But what if the entire framework is wrong?
In this episode, I’m connecting two stories that have never been told together—and the implications for mental health care are massive.
What This Episode Covers
The Buried Controversy
A 2006 CDC study of 34,000+ Americans found zero evidence for seasonal affective disorder as a distinct condition. No seasonal patterns in depression. No correlation with latitude or sunlight hours. Even among people already experiencing depression, there was no winter spike.
This research has been largely ignored. Meanwhile, we keep prescribing light boxes and calling it evidence-based care.
The Population We’ve Been Ignoring
If seasonal mood changes ARE linked to vitamin D deficiency (which affects serotonin and dopamine production), we’ve been studying the wrong people for decades.
Here’s why: Melanin blocks UV-B radiation—the wavelength needed for vitamin D synthesis. People with darker skin require significantly more sun exposure to produce the same amount of vitamin D. African Americans have a 15 to 20-fold higher prevalence of severe vitamin D deficiency compared to European Americans.

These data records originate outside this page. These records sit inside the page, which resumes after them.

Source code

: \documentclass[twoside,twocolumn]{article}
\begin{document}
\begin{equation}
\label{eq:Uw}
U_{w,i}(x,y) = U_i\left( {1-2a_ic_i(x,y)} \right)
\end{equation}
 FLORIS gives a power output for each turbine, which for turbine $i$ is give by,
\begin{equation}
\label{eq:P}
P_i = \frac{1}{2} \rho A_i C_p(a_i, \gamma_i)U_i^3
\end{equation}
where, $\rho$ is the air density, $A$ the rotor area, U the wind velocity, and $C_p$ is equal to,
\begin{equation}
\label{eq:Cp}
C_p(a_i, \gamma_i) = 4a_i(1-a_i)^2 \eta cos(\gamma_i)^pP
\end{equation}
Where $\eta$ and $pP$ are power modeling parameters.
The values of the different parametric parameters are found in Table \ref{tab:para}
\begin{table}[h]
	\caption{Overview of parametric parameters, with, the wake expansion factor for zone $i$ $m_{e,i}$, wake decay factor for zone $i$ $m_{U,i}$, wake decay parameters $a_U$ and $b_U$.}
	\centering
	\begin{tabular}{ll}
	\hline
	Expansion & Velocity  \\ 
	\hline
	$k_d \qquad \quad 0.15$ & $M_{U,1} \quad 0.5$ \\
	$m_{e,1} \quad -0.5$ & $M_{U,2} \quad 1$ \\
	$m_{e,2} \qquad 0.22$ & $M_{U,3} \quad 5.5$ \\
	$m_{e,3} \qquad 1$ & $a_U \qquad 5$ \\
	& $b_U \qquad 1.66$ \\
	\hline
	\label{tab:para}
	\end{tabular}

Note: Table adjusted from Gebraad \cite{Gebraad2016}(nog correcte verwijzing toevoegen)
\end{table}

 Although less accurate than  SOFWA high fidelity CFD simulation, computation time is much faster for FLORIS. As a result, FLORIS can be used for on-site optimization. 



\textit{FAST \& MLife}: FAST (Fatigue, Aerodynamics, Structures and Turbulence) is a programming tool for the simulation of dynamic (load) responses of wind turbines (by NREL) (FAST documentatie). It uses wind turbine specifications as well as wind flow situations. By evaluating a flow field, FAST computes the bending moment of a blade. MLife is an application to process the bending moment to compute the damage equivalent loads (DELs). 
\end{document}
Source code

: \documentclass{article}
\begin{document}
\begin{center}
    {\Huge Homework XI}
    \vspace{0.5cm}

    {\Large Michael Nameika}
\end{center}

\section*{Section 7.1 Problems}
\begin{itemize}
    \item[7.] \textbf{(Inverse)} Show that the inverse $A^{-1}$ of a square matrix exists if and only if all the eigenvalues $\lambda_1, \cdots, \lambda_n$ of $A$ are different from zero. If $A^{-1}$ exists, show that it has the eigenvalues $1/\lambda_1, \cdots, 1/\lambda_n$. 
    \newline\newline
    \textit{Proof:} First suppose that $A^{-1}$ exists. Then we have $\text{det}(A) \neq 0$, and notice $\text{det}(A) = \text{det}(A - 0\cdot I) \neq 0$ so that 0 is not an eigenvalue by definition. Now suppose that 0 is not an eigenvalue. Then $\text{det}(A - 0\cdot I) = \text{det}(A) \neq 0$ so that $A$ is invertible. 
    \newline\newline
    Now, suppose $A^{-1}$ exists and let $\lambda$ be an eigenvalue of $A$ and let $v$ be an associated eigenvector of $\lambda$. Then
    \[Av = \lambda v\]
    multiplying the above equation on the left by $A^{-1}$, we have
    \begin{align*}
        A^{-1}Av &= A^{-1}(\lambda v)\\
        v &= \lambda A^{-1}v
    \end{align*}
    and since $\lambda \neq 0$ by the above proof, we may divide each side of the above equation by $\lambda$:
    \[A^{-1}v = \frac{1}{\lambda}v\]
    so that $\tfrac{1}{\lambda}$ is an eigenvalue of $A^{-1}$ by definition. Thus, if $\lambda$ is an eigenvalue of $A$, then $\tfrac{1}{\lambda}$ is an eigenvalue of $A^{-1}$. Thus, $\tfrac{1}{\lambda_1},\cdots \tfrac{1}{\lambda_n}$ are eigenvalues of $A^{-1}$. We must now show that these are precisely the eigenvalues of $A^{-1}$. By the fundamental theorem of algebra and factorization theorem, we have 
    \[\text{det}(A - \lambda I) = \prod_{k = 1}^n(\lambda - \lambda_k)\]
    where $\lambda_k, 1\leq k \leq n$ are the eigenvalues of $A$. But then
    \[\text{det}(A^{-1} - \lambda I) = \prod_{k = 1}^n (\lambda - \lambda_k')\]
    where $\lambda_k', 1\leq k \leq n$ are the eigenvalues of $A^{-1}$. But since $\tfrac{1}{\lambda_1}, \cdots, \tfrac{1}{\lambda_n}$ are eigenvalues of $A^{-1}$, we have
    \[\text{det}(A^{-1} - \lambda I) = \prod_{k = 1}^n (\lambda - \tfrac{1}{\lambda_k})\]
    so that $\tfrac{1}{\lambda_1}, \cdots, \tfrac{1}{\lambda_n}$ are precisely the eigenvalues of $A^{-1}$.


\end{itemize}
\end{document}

About 70% are deficient.
Yet mainstream coverage of seasonal depression focuses almost exclusively on populations with lighter skin. Black community health outlets mention the vitamin D gap, but still frame it as “managing a well-established condition better.”
Nobody is asking: What if the entire research paradigm has been backwards from the start?
The Precision Medicine Problem
When someone reports feeling low in January, our current approach is generic: try light therapy, consider antidepressants, increase vitamin D intake.
But what if we asked instead:
* Is this part of a multi-year pattern for this individual?
* Does this person’s skin pigmentation affect their vitamin D synthesis at their current latitude?
* Are there modifiable risk factors we should flag before symptoms become severe?
That’s the difference between reactive mental health care and prevention-first precision medicine. And it’s what we’re building with Kay AI at KindPath Health—tools that account for individual risk factors, not one-size-fits-all assumptions.
Three Things Mainstream Media Won’t Tell You
* The science isn’t settled. Researchers legitimately debate whether SAD exists as a distinct condition, but this controversy rarely makes it into public health messaging.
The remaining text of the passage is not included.